Date

5-25-2023

Department

School of Music

Degree

Doctor of Philosophy

Chair

R. Scott Connell

Keywords

racial reconciliation, antebellum worship, multiracial worship, enslaved worship, Cane Ridge Revival, Barton W. Stone

Disciplines

Liturgy and Worship

Abstract

It has been fifty-eight years since the Civil Rights Act of 1964 outlawed segregation in public places in the United States of America. Yet, in the twenty-first century, a racial divide still exists in the American church. The American church has not been able to mend the rift that occurred within the antebellum biracial church after the end of slavery. This study examines the actions of a biracial antebellum church that was inspired by its antislavery leaders and the Second Great Awakening to join social activism with worship to foster Christian unity and racial reconciliation. An examination of autobiographies, journals, church records, denominational doctrines, court records, and recorded actions of Cane Ridge Christian Church confirm the impact Barton Warren Stone and the 1801 Cane Ridge Revival had on the Cane Ridge congregation.
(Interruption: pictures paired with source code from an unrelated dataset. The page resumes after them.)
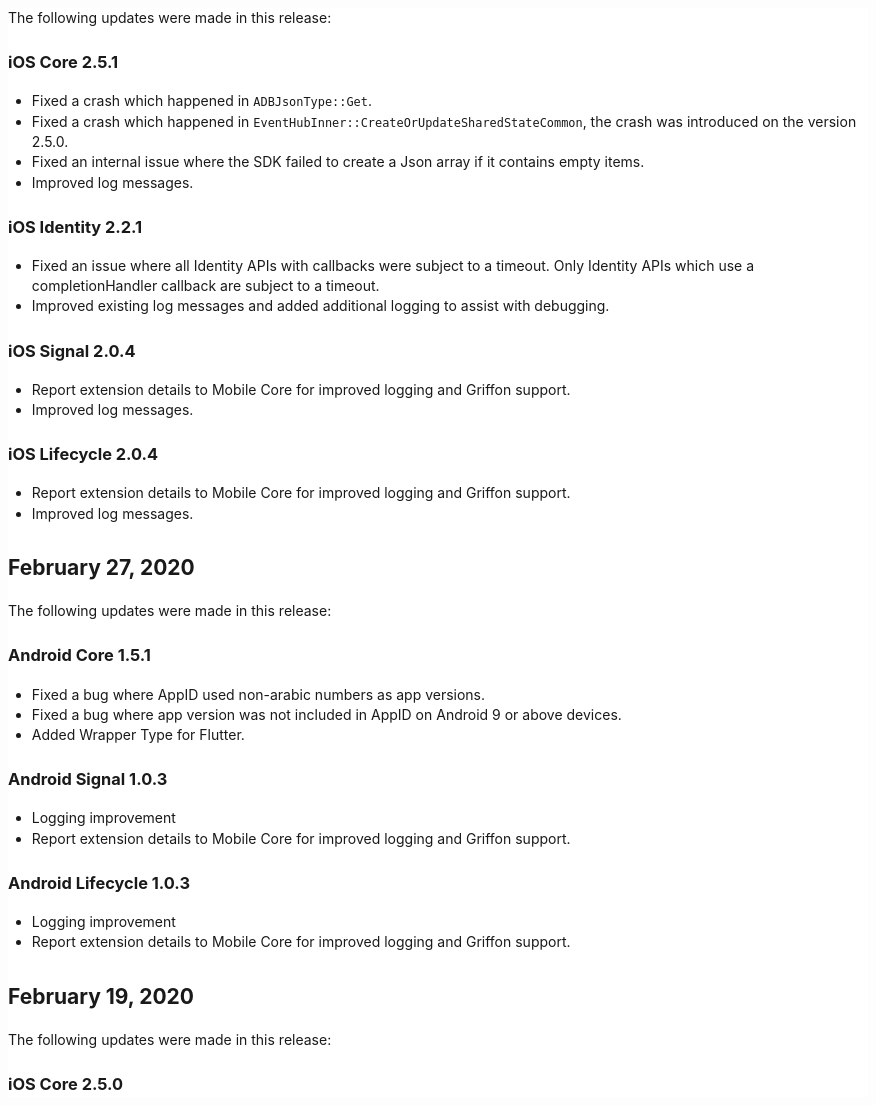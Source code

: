The following updates were made in this release:

### iOS Core 2.5.1

* Fixed a crash which happened in `ADBJsonType::Get`.
* Fixed a crash which happened in `EventHubInner::CreateOrUpdateSharedStateCommon`, the crash was introduced on the version 2.5.0.
* Fixed an internal issue where the SDK failed to create a Json array if it contains empty items.
* Improved log messages.

### iOS Identity 2.2.1

* Fixed an issue where all Identity APIs with callbacks were subject to a timeout. Only Identity APIs which use a completionHandler callback are subject to a timeout.
* Improved existing log messages and added additional logging to assist with debugging.

### iOS Signal 2.0.4

* Report extension details to Mobile Core for improved logging and Griffon support.
* Improved log messages.

### iOS Lifecycle 2.0.4

* Report extension details to Mobile Core for improved logging and Griffon support.
* Improved log messages.

## February 27, 2020

The following updates were made in this release:

### Android Core 1.5.1

* Fixed a bug where AppID used non-arabic numbers as app versions.
* Fixed a bug where app version was not included in AppID on Android 9 or above devices.
* Added Wrapper Type for Flutter.

### Android Signal 1.0.3

* Logging improvement
* Report extension details to Mobile Core for improved logging and Griffon support.

### Android Lifecycle 1.0.3

* Logging improvement
* Report extension details to Mobile Core for improved logging and Griffon support.

## February 19, 2020

The following updates were made in this release:

### iOS Core 2.5.0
The central question that guided this study was, “What perspectives and practices of the reconciliation work performed by the Christian Church of Cane Ridge can today’s church use to construct a model for multiracial worship and racial reconciliation?” This study offers the themes found in the worship of Cane Ridge Christian Church as an optional foundation for a worship model that the church can use today to incite racial unity amidst a culturally and racially diverse church.